Old lessons can be important

That's ancient history on Wall Street. And to be fair, Kinder Morgan probably made the right call for its business, even if the move left dividend investors reeling. In fact, the freed up cash not only allowed the company to invest in its business, but also allowed it to work on reducing leverage. The truth is that Kinder Morgan is in much better financial shape today than it was in 2015. That wouldn't be the case if it had chosen to keep paying a dividend at its previous rate. 

Meanwhile, in mid-2017 the company announced a multi-year plan to boost the dividend.

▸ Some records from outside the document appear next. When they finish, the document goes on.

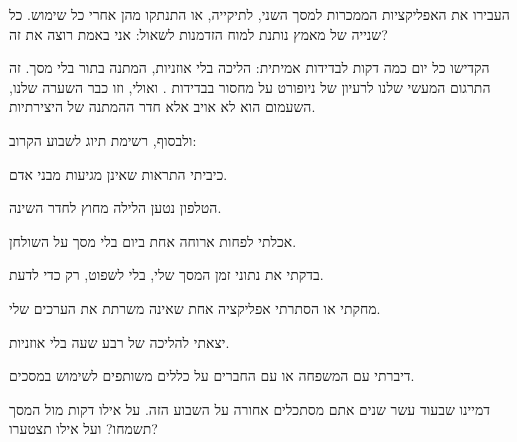 \begin{tipbox}
העבירו את האפליקציות הממכרות למסך השני, לתיקייה, או התנתקו מהן אחרי כל שימוש. כל שנייה של מאמץ נותנת למוח הזדמנות לשאול: אני באמת רוצה את זה?
\end{tipbox}

\begin{tipbox}
הקדישו כל יום כמה דקות לבדידות אמיתית: הליכה בלי אוזניות, המתנה בתור בלי מסך. זה התרגום המעשי שלנו לרעיון של ניופורט על מחסור בבדידות \parencite{newport2019}. ואולי, וזו כבר השערה שלנו, השעמום הוא לא אויב אלא חדר ההמתנה של היצירתיות.
\end{tipbox}

ולבסוף, רשימת תיוג לשבוע הקרוב:


\begin{checklist}
  \item כיביתי התראות שאינן מגיעות מבני אדם.
  \item הטלפון נטען הלילה מחוץ לחדר השינה.
  \item אכלתי לפחות ארוחה אחת ביום בלי מסך על השולחן.
  \item בדקתי את נתוני זמן המסך שלי, בלי לשפוט, רק כדי לדעת.
  \item מחקתי או הסתרתי אפליקציה אחת שאינה משרתת את הערכים שלי.
  \item יצאתי להליכה של רבע שעה בלי אוזניות.
  \item דיברתי עם המשפחה או עם החברים על כללים משותפים לשימוש במסכים.
\end{checklist}

\begin{thinkbox}
דמיינו שבעוד עשר שנים אתם מסתכלים אחורה על השבוע הזה. על אילו דקות מול המסך תשמחו? ועל אילו תצטערו?
\end{thinkbox}
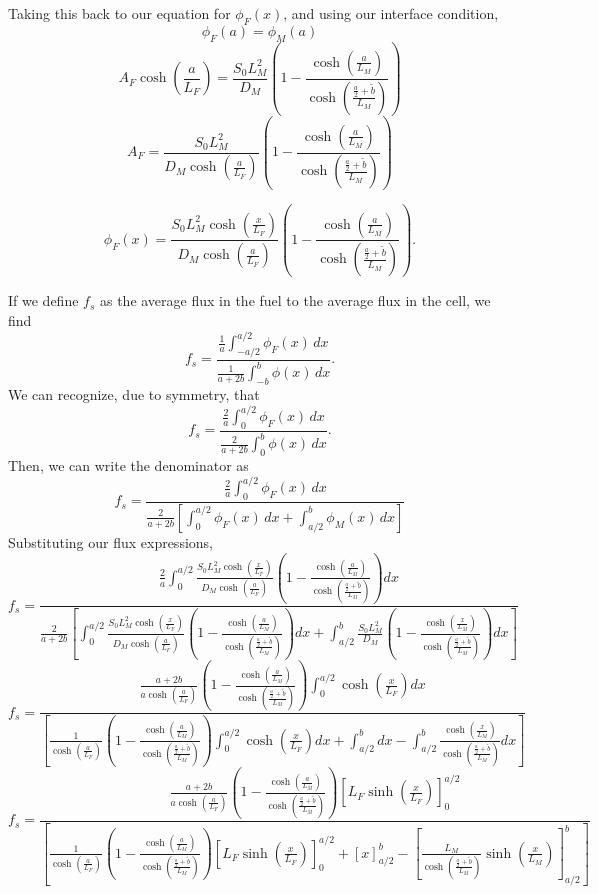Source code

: \documentclass{article}
\begin{document}
Taking this back to our equation for $\phi_F(x)$, and using our interface condition,
$$ \phi_F(a) = \phi_M(a) $$
$$ A_F \cosh\left(\frac{a}{L_F}\right) = \frac{S_0 L_M^2}{D_M}\left( 1 - \frac{\cosh\left(\frac{a}{L_M}\right)}{\cosh\left(\frac{\frac{a}{2}+\tilde{b}}{L_M}\right)}\right) $$
$$ A_F = \frac{S_0 L_M^2}{D_M \cosh\left(\frac{a}{L_F}\right)}\left( 1 - \frac{\cosh\left(\frac{a}{L_M}\right)}{\cosh\left(\frac{\frac{a}{2}+\tilde{b}}{L_M}\right)}\right) $$

$$\boxed{ \phi_F(x) = \frac{S_0 L_M^2 \cosh\left(\frac{x}{L_F}\right)}{D_M \cosh\left(\frac{a}{L_F}\right)}\left( 1 - \frac{\cosh\left(\frac{a}{L_M}\right)}{\cosh\left(\frac{\frac{a}{2}+\tilde{b}}{L_M}\right)}\right) }.$$

If we define $f_s$ as the average flux in the fuel to the average flux in the cell, we find
$$ f_s = \frac{\frac{1}{a}\int_{-a/2}^{a/2} \phi_F(x) \, dx}{\frac{1}{a+2b}\int_{-b}^{b} \phi(x) \, dx} .$$
We can recognize, due to symmetry, that
$$ f_s = \frac{\frac{2}{a}\int_{0}^{a/2} \phi_F(x) \, dx}{\frac{2}{a+2b}\int_{0}^{b} \phi(x) \, dx} .$$
Then, we can write the denominator as
$$ f_s = \frac{\frac{2}{a}\int_{0}^{a/2} \phi_F(x) \, dx}{\frac{2}{a+2b}\left[\int_{0}^{a/2} \phi_F(x) \, dx + \int_{a/2}^{b} \phi_M(x) \, dx \right]} $$
Substituting our flux expressions,
$$ f_s = \frac{\frac{2}{a}\int_{0}^{a/2} \frac{S_0 L_M^2 \cosh\left(\frac{x}{L_F}\right)}{D_M \cosh\left(\frac{a}{L_F}\right)}\left( 1 - \frac{\cosh\left(\frac{a}{L_M}\right)}{\cosh\left(\frac{\frac{a}{2}+\tilde{b}}{L_M}\right)}\right) dx}{\frac{2}{a+2b}\left[\int_{0}^{a/2} \frac{S_0 L_M^2 \cosh\left(\frac{x}{L_F}\right)}{D_M \cosh\left(\frac{a}{L_F}\right)}\left( 1 - \frac{\cosh\left(\frac{a}{L_M}\right)}{\cosh\left(\frac{\frac{a}{2}+\tilde{b}}{L_M}\right)}\right) dx + \int_{a/2}^{b} \frac{S_0 L_M^2}{D_M}\left( 1 - \frac{\cosh\left(\frac{x}{L_M}\right)}{\cosh\left(\frac{\frac{a}{2}+\tilde{b}}{L_M}\right)}\right) dx \right]} $$
$$ f_s = \frac{\frac{a+2b}{a \cosh\left(\frac{a}{L_F}\right)}\left( 1 - \frac{\cosh\left(\frac{a}{L_M}\right)}{\cosh\left(\frac{\frac{a}{2}+\tilde{b}}{L_M}\right)}\right)\int_{0}^{a/2} \cosh\left(\frac{x}{L_F}\right) dx}{\left[\frac{1}{\cosh\left(\frac{a}{L_F}\right)}\left( 1 - \frac{\cosh\left(\frac{a}{L_M}\right)}{\cosh\left(\frac{\frac{a}{2}+\tilde{b}}{L_M}\right)}\right) \int_{0}^{a/2} \cosh\left(\frac{x}{L_F}\right) dx + \int_{a/2}^{b} dx - \int_{a/2}^{b} \frac{\cosh\left(\frac{x}{L_M}\right)}{\cosh\left(\frac{\frac{a}{2}+\tilde{b}}{L_M}\right)} dx \right]} $$
$$ f_s = \frac{\frac{a+2b}{a \cosh\left(\frac{a}{L_F}\right)}\left( 1 - \frac{\cosh\left(\frac{a}{L_M}\right)}{\cosh\left(\frac{\frac{a}{2}+\tilde{b}}{L_M}\right)}\right)\left[L_F\sinh\left(\frac{x}{L_F}\right)\right]_{0}^{a/2}}{\left[\frac{1}{\cosh\left(\frac{a}{L_F}\right)}\left( 1 - \frac{\cosh\left(\frac{a}{L_M}\right)}{\cosh\left(\frac{\frac{a}{2}+\tilde{b}}{L_M}\right)}\right) \left[L_F\sinh\left(\frac{x}{L_F}\right)\right]_{0}^{a/2} + \left[x\right]_{a/2}^{b} - \left[\frac{L_M}{\cosh\left(\frac{\frac{a}{2}+\tilde{b}}{L_M}\right)}\sinh\left(\frac{x}{L_M}\right)\right]_{a/2}^{b} \right]} $$
\end{document}
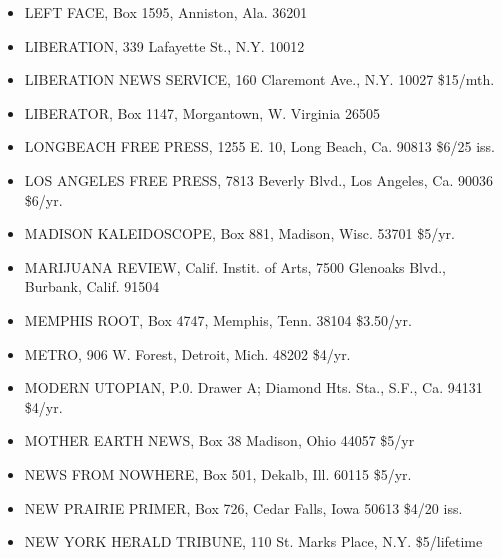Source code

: \documentclass[11pt,twoside,a4paper]{book}
\begin{document}
\begin{minipage}[t]{0.20\textwidth}
\begin{scriptsize}
\begin{itemize}
	\item[] LEFT FACE, Box 1595, Anniston, Ala. 36201 
	\item[] LIBERATION, 339 Lafayette St., N.Y. 10012 
	\item[] LIBERATION NEWS SERVICE, 160 Claremont Ave., N.Y. 10027 \$15/mth. 
	\item[] LIBERATOR, Box 1147, Morgantown, W. Virginia 26505 
	\item[] LONGBEACH FREE PRESS, 1255 E. 10, Long Beach, Ca. 90813 \$6/25 iss. 
	\item[] LOS ANGELES FREE PRESS, 7813 Beverly Blvd., Los Angeles, Ca. 90036	\$6/yr. 
	\item[] MADISON KALEIDOSCOPE, Box 881, Madison, Wisc. 53701 \$5/yr. 
	\item[] MARIJUANA REVIEW, Calif. Instit. of Arts, 7500 Glenoaks Blvd.,	Burbank, Calif. 91504 	
	\item[] MEMPHIS ROOT, Box 4747, Memphis, Tenn. 38104 \$3.50/yr. 
	\item[] METRO, 906 W. Forest, Detroit, Mich. 48202 \$4/yr. 
	\item[] MODERN UTOPIAN, P.0. Drawer A; Diamond Hts. Sta., S.F., Ca.	94131 \$4/yr. 
	\item[] MOTHER EARTH NEWS, Box 38 Madison, Ohio 44057 \$5/yr 
	\item[] NEWS FROM NOWHERE, Box 501, Dekalb, Ill. 60115 \$5/yr. 
	\item[] NEW PRAIRIE PRIMER, Box 726, Cedar Falls, Iowa 50613 \$4/20 iss. 
	\item[] NEW YORK HERALD TRIBUNE, 110 St. Marks Place, N.Y. \$5/lifetime 
\end{itemize}
\end{scriptsize}
\end{minipage}\hfill
\end{document}
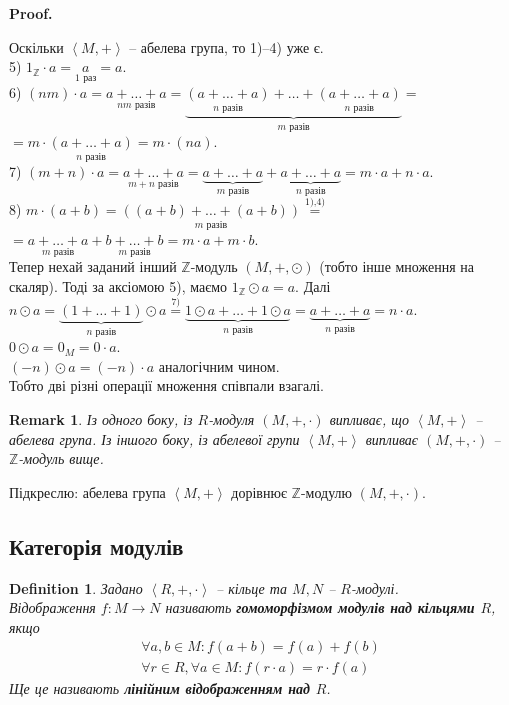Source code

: \documentclass[a4paper, 10pt]{article}
\makeatletter
\theoremstyle{theoremdd}
\theoremstyle{theoremdd}
\newtheorem{definition}[theorem]{Definition}
\theoremstyle{theoremdd}
\theoremstyle{theoremdd}
\theoremstyle{theoremdd}
\theoremstyle{theoremdd}
\theoremstyle{theoremdd}
\theoremstyle{theoremdd}
\theoremstyle{theoremdd}
\theoremstyle{theoremdd}
\theoremstyle{theoremdd}
\newtheorem{remark}[theorem]{Remark}
\theoremstyle{theoremdd}
\theoremstyle{theoremdd}
\theoremstyle{theoremdd}
\theoremstyle{theoremdd}
\renewenvironment{proof}[1][Proof.\\]{\par
\pushQED{\hfill \qed}%
\normalfont \topsep6\p@\@plus6\p@\relax
\trivlist
\item\relax
{\bfseries
#1\@addpunct{.}}\hspace\labelsep\ignorespaces
}{%
\popQED\endtrivlist\@endpefalse
}
\makeatother
\begin{document}
\begin{proof}
Оскільки $\left< M,+\right>$ -- абелева група, то 1)--4) уже є.\\
5) $1_\mathbb{Z} \cdot a = \underset{1 \text{ раз}}{a} = a$.\\
6) $(nm) \cdot a = \underset{nm \text{ разів}}{a+\dots+a} = \underbrace{\underset{n\text{ разів}}{(a+\dots+a)} + \dots + \underset{n\text{ разів}}{(a+\dots+a)}}_{m \text{ разів}} =$ \\
$= m \cdot \underset{n\text{ разів}}{(a+\dots+a)} = m \cdot (na)$. \\
7) $(m+n) \cdot a = \underset{m+n\text{ разів}}{a + \dots + a} = \underbrace{a + \dots + a}_{m\text{ разів}} + \underbrace{a + \dots + a}_{n\text{ разів}} = m \cdot a + n \cdot a$. \\
8) $m \cdot (a + b) = \underset{m \text{ разів}}{((a+b) + \dots + (a+b))} \overset{\text{1),4)}}{=}$ \\
$= \underset{m\text{ разів}}{a + \dots + a} + \underset{m\text{ разів}}{b + \dots + b} = m \cdot a + m \cdot b$.
\bigskip \\
Тепер нехай заданий інший $\mathbb{Z}$-модуль $(M,+,\odot)$ (тобто інше множення на скаляр). Тоді за аксіомою 5), маємо $1_\mathbb{Z} \odot a = a$. Далі\\
$n \odot a = \underbrace{(1 + \dots + 1)}_{n \text{ разів}} \odot a \overset{7)}{=} \underbrace{1 \odot a + \dots + 1 \odot a}_{n\text{ разів}} = \underbrace{a+\dots+a}_{n \text{ разів}} = n \cdot a$.\\
$0 \odot a = 0_M = 0 \cdot a$.\\
$(-n) \odot a = (-n) \cdot a$ аналогічним чином.\\
Тобто дві різні операції множення співпали взагалі.
\end{proof}

\begin{remark}
Із одного боку, із $R$-модуля $(M,+,\cdot)$ випливає, що $\left<M,+\right>$ -- абелева група. Із іншого боку, із абелевої групи $\left<M,+\right>$ випливає $(M,+,\cdot)$ -- $\mathbb{Z}$-модуль вище.
\end{remark}

Підкреслю: абелева група $\left< M, +\right>$ дорівнює $\mathbb{Z}$-модулю $(M,+,\cdot)$.

\subsection{Категорія модулів}
\begin{definition}
Задано $\left< R,+,\cdot\right>$ -- кільце та $M,N$ -- $R$-модулі.\\
Відображення $f \colon M \to N$ називають \textbf{гомоморфізмом модулів над кільцями $R$}, якщо
\begin{align*}
\forall a,b \in M: f(a+b) = f(a) + f(b) \\
\forall r \in R, \forall a \in M: f(r \cdot a) = r \cdot f(a)
\end{align*}
Ще це називають \textbf{лінійним відображенням над $R$}.
\end{definition}
\end{document}
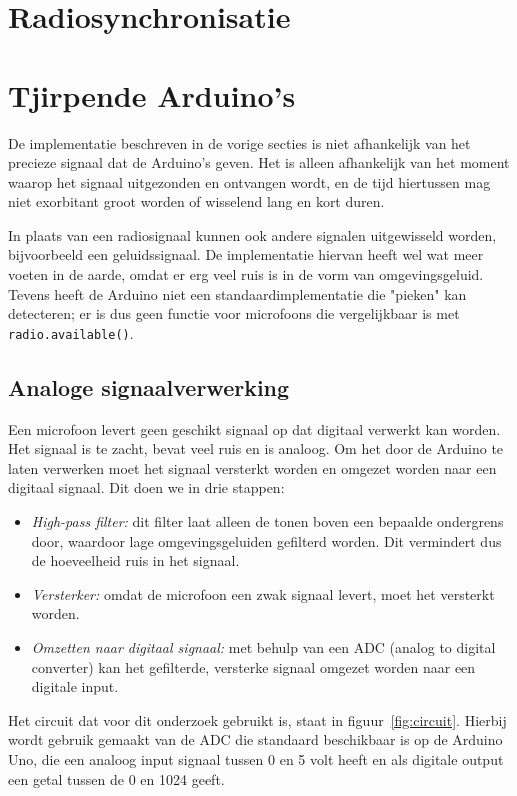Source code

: \documentclass[a4paper,10pt]{article}
\begin{document}
\section{Radiosynchronisatie}\label{sec:radiosync}

\section{Tjirpende Arduino's}\label{sec:geluidssec}
De implementatie beschreven in de vorige secties is niet afhankelijk van het precieze signaal dat de Arduino's geven. Het is alleen afhankelijk van het moment waarop het signaal uitgezonden en ontvangen wordt, en de tijd hiertussen mag niet exorbitant groot worden of wisselend lang en kort duren.

In plaats van een radiosignaal kunnen ook andere signalen uitgewisseld worden, bijvoorbeeld een geluidssignaal. De implementatie hiervan heeft wel wat meer voeten in de aarde, omdat er erg veel ruis is in de vorm van omgevingsgeluid. Tevens heeft de Arduino niet een standaardimplementatie die "pieken" kan detecteren; er is dus geen functie voor microfoons die vergelijkbaar is met \texttt{radio.available()}.

\subsection{Analoge signaalverwerking}
Een microfoon levert geen geschikt signaal op dat digitaal verwerkt kan worden. Het signaal is te zacht, bevat veel ruis en is analoog. Om het door de Arduino te laten verwerken moet het signaal versterkt worden en omgezet worden naar een digitaal signaal. Dit doen we in drie stappen:

\begin{itemize}
	\item \textit{High-pass filter:} dit filter laat alleen de tonen boven een bepaalde ondergrens door, waardoor lage omgevingsgeluiden gefilterd worden. Dit vermindert dus de hoeveelheid ruis in het signaal.
	\item \textit{Versterker:} omdat de microfoon een zwak signaal levert, moet het versterkt worden.
	\item \textit{Omzetten naar digitaal signaal:} met behulp van een ADC (analog to digital converter) kan het gefilterde, versterke signaal omgezet worden naar een digitale input.
\end{itemize}

Het circuit dat voor dit onderzoek gebruikt is, staat in figuur~\ref{fig:circuit}. Hierbij wordt gebruik gemaakt van de ADC die standaard beschikbaar is op de Arduino Uno, die een analoog input signaal tussen 0 en 5 volt heeft en als digitale output een getal tussen de 0 en 1024 geeft.
\end{document}

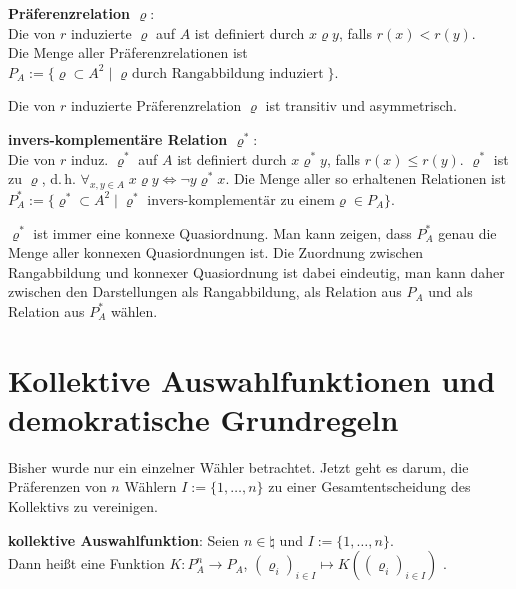 \textbf{Präferenzrelation $\varrho$}:\\
Die von $r$ induzierte  $\varrho$ auf $A$
ist definiert durch $x\varrho y$, falls $r(x) < r(y)$.\\
Die Menge aller Präferenzrelationen ist
$P_A := \{\varrho \subset A^2 \;|\; \text{$\varrho$ durch Rangabbildung induziert}\}$.

Die von $r$ induzierte Präferenzrelation $\varrho$ ist transitiv und asymmetrisch.

\linie

\textbf{invers-komplementäre Relation $\varrho^\ast$}:\\
Die von $r$ induz.  $\varrho^\ast$ auf $A$
ist definiert durch $x\varrho^\ast y$, falls $r(x) \le r(y)$.
$\varrho^\ast$ ist  zu $\varrho$, d.\,h.
$\forall_{x, y \in A}\; x\varrho y \iff \lnot y\varrho^\ast x$.
Die Menge aller so erhaltenen Relationen ist
$P_A^\ast := \{\varrho^\ast \subset A^2 \;|\; \text{$\varrho^\ast$ invers-komplementär zu einem
$\varrho \in P_A$}\}$.

$\varrho^\ast$ ist immer eine konnexe Quasiordnung.
Man kann zeigen, dass $P_A^\ast$ genau die Menge aller konnexen Quasiordnungen ist.
Die Zuordnung zwischen Rangabbildung und konnexer Quasiordnung ist dabei eindeutig,
man kann daher zwischen den Darstellungen als Rangabbildung, als Relation aus $P_A$ und als
Relation aus $P_A^\ast$ wählen.

\pagebreak

\section{%
    Kollektive Auswahlfunktionen und demokratische Grundregeln%
}

Bisher wurde nur ein einzelner Wähler betrachtet.
Jetzt geht es darum, die Präferenzen von $n$ Wählern
$I := \{1, \dotsc, n\}$ zu einer Gesamtentscheidung des Kollektivs zu vereinigen.

\textbf{kollektive Auswahlfunktion}:
Seien $n \in \natural$ und $I := \{1, \dotsc, n\}$.\\
Dann heißt eine Funktion $K\colon P_A^n \to P_A$,
$(\varrho_i)_{i \in I} \mapsto K((\varrho_i)_{i \in I})$ .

The goal was a huge 60% increase in 2018, to be followed by 25% increases in 2019 and 2020. It met the first target with an increase in April 2018. It met the second target with an increase in April 2019. But in April of 2020, the company only hiked the dividend by 5%.

On the one hand, it's hard to complain about a 5% dividend increase. On the other hand, investors had been expecting a much larger hike based on management's frequently repeated dividend guidance.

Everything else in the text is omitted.